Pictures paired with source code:
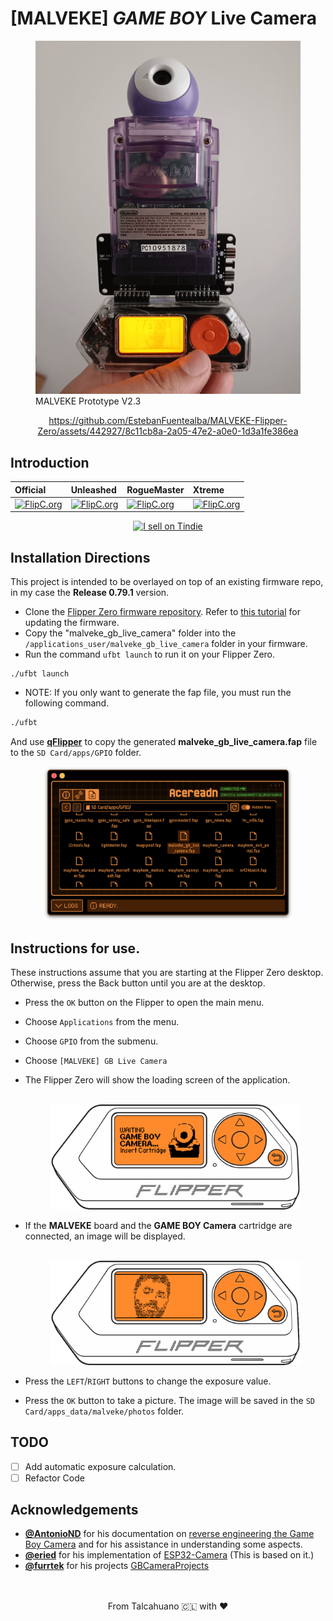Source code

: # [MALVEKE] ***GAME BOY*** Live Camera 

<figure>
    <img src="./docs/images/proto.png" />
    <figcaption>MALVEKE Prototype V2.3</figcaption>
</figure>

<div align="center">

https://github.com/EstebanFuentealba/MALVEKE-Flipper-Zero/assets/442927/8c11cb8a-2a05-47e2-a0e0-1d3a1fe386ea

</div>

## Introduction

<div align="center">

**Official** | **Unleashed** | **RogueMaster** | **Xtreme**
:- | :- | :- | :- 
[![FlipC.org](https://flipc.org/EstebanFuentealba/MALVEKE-Flipper-Zero/badge?branch=main&root=flipper_companion_apps%2Fapplications%2Fexternal%2Fmalveke_gb_live_camera&firmware=official)](https://flipc.org/EstebanFuentealba/MALVEKE-Flipper-Zero?branch=main&root=flipper_companion_apps%2Fapplications%2Fexternal%2Fmalveke_gb_live_camera&firmware=official)|[![FlipC.org](https://flipc.org/EstebanFuentealba/MALVEKE-Flipper-Zero/badge?branch=main&root=flipper_companion_apps%2Fapplications%2Fexternal%2Fmalveke_gb_live_camera&firmware=unleashed)](https://flipc.org/EstebanFuentealba/MALVEKE-Flipper-Zero?branch=main&root=flipper_companion_apps%2Fapplications%2Fexternal%2Fmalveke_gb_live_camera&firmware=unleashed)|[![FlipC.org](https://flipc.org/EstebanFuentealba/MALVEKE-Flipper-Zero/badge?branch=main&root=flipper_companion_apps%2Fapplications%2Fexternal%2Fmalveke_gb_live_camera&firmware=roguemaster)](https://flipc.org/EstebanFuentealba/MALVEKE-Flipper-Zero?branch=main&root=flipper_companion_apps%2Fapplications%2Fexternal%2Fmalveke_gb_live_camera&firmware=roguemaster)|[![FlipC.org](https://flipc.org/EstebanFuentealba/MALVEKE-Flipper-Zero/badge?branch=main&root=flipper_companion_apps%2Fapplications%2Fexternal%2Fmalveke_gb_live_camera&firmware=xtreme)](https://flipc.org/EstebanFuentealba/MALVEKE-Flipper-Zero?branch=main&root=flipper_companion_apps%2Fapplications%2Fexternal%2Fmalveke_gb_live_camera&firmware=xtreme)
</div>

<p align='center'>
<a href="https://www.tindie.com/stores/efuentealba/?ref=offsite_badges&utm_source=sellers_efuentealba&utm_medium=badges&utm_campaign=badge_large"><img src="https://d2ss6ovg47m0r5.cloudfront.net/badges/tindie-larges.png" alt="I sell on Tindie" width="200" height="104"></a>
</p>

## Installation Directions

This project is intended to be overlayed on top of an existing firmware repo,  in my case the **Release 0.79.1** version.

- Clone the [Flipper Zero firmware repository](https://github.com/flipperdevices/flipperzero-firmware). Refer to [this tutorial](https://github.com/jamisonderek/flipper-zero-tutorials/tree/main/firmware/updating/README.md) for updating the firmware.
- Copy the "malveke_gb_live_camera" folder into the `/applications_user/malveke_gb_live_camera` folder in your firmware.
- Run the command `ufbt launch` to run it on your Flipper Zero.

```
./ufbt launch
```

- NOTE: If you only want to generate the fap file, you must run the following command.

```bash
./ufbt 
```

And use [**qFlipper**](https://flipperzero.one/update) to copy the generated **malveke_gb_live_camera.fap** file to the `SD Card/apps/GPIO` folder.

<p align='center'>
<img src="./docs/images/qFlipper.png" width="400" /><br />
</p>

## Instructions for use.

These instructions assume that you are starting at the Flipper Zero desktop. Otherwise, press the Back button until you are at the desktop.

- Press the `OK` button on the Flipper to open the main menu.
- Choose `Applications` from the menu.
- Choose `GPIO` from the submenu.
- Choose `[MALVEKE] GB Live Camera`
- The Flipper Zero will show the loading screen of the application. 

    <p align='center'>
        <br />
        <img src="./docs/images/flipper-zero-flat-1.png" width="400" />
        <br />
    </p>

- If the **MALVEKE** board and the **GAME BOY Camera** cartridge are connected, an image will be displayed.

    <p align='center'>
        <br />
        <img src="./docs/images/flipper-zero-flat-2.gif" width="400" />
        <br />
    </p>

- Press the `LEFT`/`RIGHT` buttons to change the exposure value.
- Press the `OK` button to take a picture. The image will be saved in the `SD Card/apps_data/malveke/photos` folder. 




## TODO
- [ ] Add automatic exposure calculation.
- [ ] Refactor Code

## Acknowledgements
- [**@AntonioND**](https://github.com/AntonioND/) for his documentation on [reverse engineering the Game Boy Camera](https://github.com/AntonioND/gbcam-rev-engineer/) and for his assistance in understanding some aspects.
- [**@eried**](https://github.com/eried) for his implementation of [ESP32-Camera](https://github.com/eried/flipperzero-mayhem/tree/next/flipper_companion_apps/applications/external/esp32cam_camera) (This is based on it.)
- [**@furrtek**](https://github.com/furrtek/) for his projects [GBCameraProjects](https://github.com/furrtek/GBCameraProjects)


<p align='center'>
<br />
<br />
From Talcahuano 🇨🇱 with ❤ 
</p>
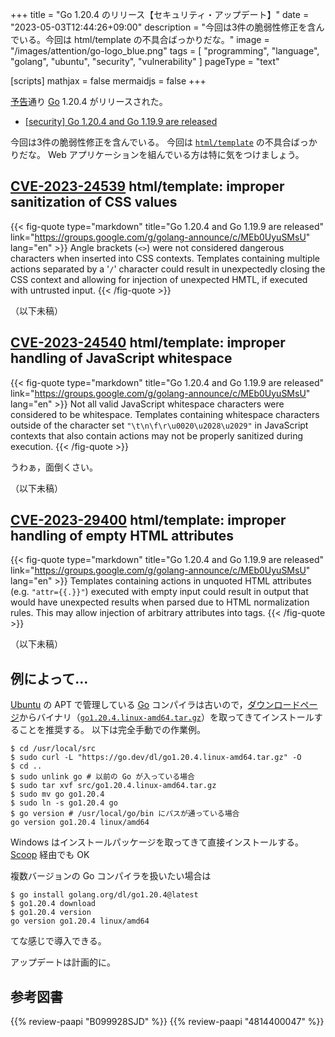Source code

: +++
title = "Go 1.20.4 のリリース【セキュリティ・アップデート】"
date =  "2023-05-03T12:44:26+09:00"
description = "今回は3件の脆弱性修正を含んでいる。今回は html/template の不具合ばっかりだな。"
image = "/images/attention/go-logo_blue.png"
tags  = [ "programming", "language", "golang", "ubuntu", "security", "vulnerability" ]
pageType = "text"

[scripts]
  mathjax = false
  mermaidjs = false
+++

[予告](https://groups.google.com/g/golang-announce/c/vFRFE07dbB8 "[security] Go 1.20.4 and Go 1.19.9 pre-announcement")通り [Go] 1.20.4 がリリースされた。

- [[security] Go 1.20.4 and Go 1.19.9 are released](https://groups.google.com/g/golang-announce/c/MEb0UyuSMsU)

今回は3件の脆弱性修正を含んでいる。
今回は [`html/template`](https://pkg.go.dev/html/template "template package - html/template - Go Packages") の不具合ばっかりだな。
Web アプリケーションを組んでいる方は特に気をつけましょう。

## [CVE-2023-24539] html/template: improper sanitization of CSS values

{{< fig-quote type="markdown" title="Go 1.20.4 and Go 1.19.9 are released" link="https://groups.google.com/g/golang-announce/c/MEb0UyuSMsU" lang="en" >}}
Angle brackets (`<>`) were not considered dangerous characters when inserted into CSS contexts. Templates containing multiple actions separated by a '`/`' character could result in unexpectedly closing the CSS context and allowing for injection of unexpected HMTL, if executed with untrusted input.
{{< /fig-quote >}}

（以下未稿）

## [CVE-2023-24540] html/template: improper handling of JavaScript whitespace

{{< fig-quote type="markdown" title="Go 1.20.4 and Go 1.19.9 are released" link="https://groups.google.com/g/golang-announce/c/MEb0UyuSMsU" lang="en" >}}
Not all valid JavaScript whitespace characters were considered to be whitespace. Templates containing whitespace characters outside of the character set `"\t\n\f\r\u0020\u2028\u2029"` in JavaScript contexts that also contain actions may not be properly sanitized during execution.
{{< /fig-quote >}}

うわぁ，面倒くさい。

（以下未稿）

## [CVE-2023-29400] html/template: improper handling of empty HTML attributes

{{< fig-quote type="markdown" title="Go 1.20.4 and Go 1.19.9 are released" link="https://groups.google.com/g/golang-announce/c/MEb0UyuSMsU" lang="en" >}}
Templates containing actions in unquoted HTML attributes (e.g. `"attr={{.}}"`) executed with empty input could result in output that would have unexpected results when parsed due to HTML normalization rules. This may allow injection of arbitrary attributes into tags.
{{< /fig-quote >}}

（以下未稿）

## 例によって...

[Ubuntu] の APT で管理している [Go] コンパイラは古いので，[ダウンロードページ](https://go.dev/dl/ "Downloads - go.dev")からバイナリ（[`go1.20.4.linux-amd64.tar.gz`](https://go.dev/dl/go1.20.4.linux-amd64.tar.gz)）を取ってきてインストールすることを推奨する。
以下は完全手動での作業例。

```text
$ cd /usr/local/src
$ sudo curl -L "https://go.dev/dl/go1.20.4.linux-amd64.tar.gz" -O
$ cd ..
$ sudo unlink go # 以前の Go が入っている場合
$ sudo tar xvf src/go1.20.4.linux-amd64.tar.gz
$ sudo mv go go1.20.4
$ sudo ln -s go1.20.4 go
$ go version # /usr/local/go/bin にパスが通っている場合
go version go1.20.4 linux/amd64
```

Windows はインストールパッケージを取ってきて直接インストールする。
[Scoop] 経由でも OK

複数バージョンの Go コンパイラを扱いたい場合は

```text
$ go install golang.org/dl/go1.20.4@latest
$ go1.20.4 download
$ go1.20.4 version
go version go1.20.4 linux/amd64
```

てな感じで導入できる。

アップデートは計画的に。

[Go]: https://go.dev/
[Ubuntu]: https://www.ubuntu.com/ "The leading operating system for PCs, IoT devices, servers and the cloud | Ubuntu"
[Scoop]: https://scoop.sh/
[CVE-2023-24539]: https://nvd.nist.gov/vuln/detail/CVE-2023-24539
[CVE-2023-24540]: https://nvd.nist.gov/vuln/detail/CVE-2023-24540
[CVE-2023-29400]: https://nvd.nist.gov/vuln/detail/CVE-2023-29400

## 参考図書

{{% review-paapi "B099928SJD" %}} <!-- プログラミング言語Go -->
{{% review-paapi "4814400047" %}} <!-- 初めてのGo言語 -->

* **Task prompt**:
Each line above that includes the word "docs" is to be copied.

* **Response below**:
    <img src="./docs/images/proto.png" />
<img src="./docs/images/qFlipper.png" width="400" /><br />
        <img src="./docs/images/flipper-zero-flat-1.png" width="400" />
        <img src="./docs/images/flipper-zero-flat-2.gif" width="400" />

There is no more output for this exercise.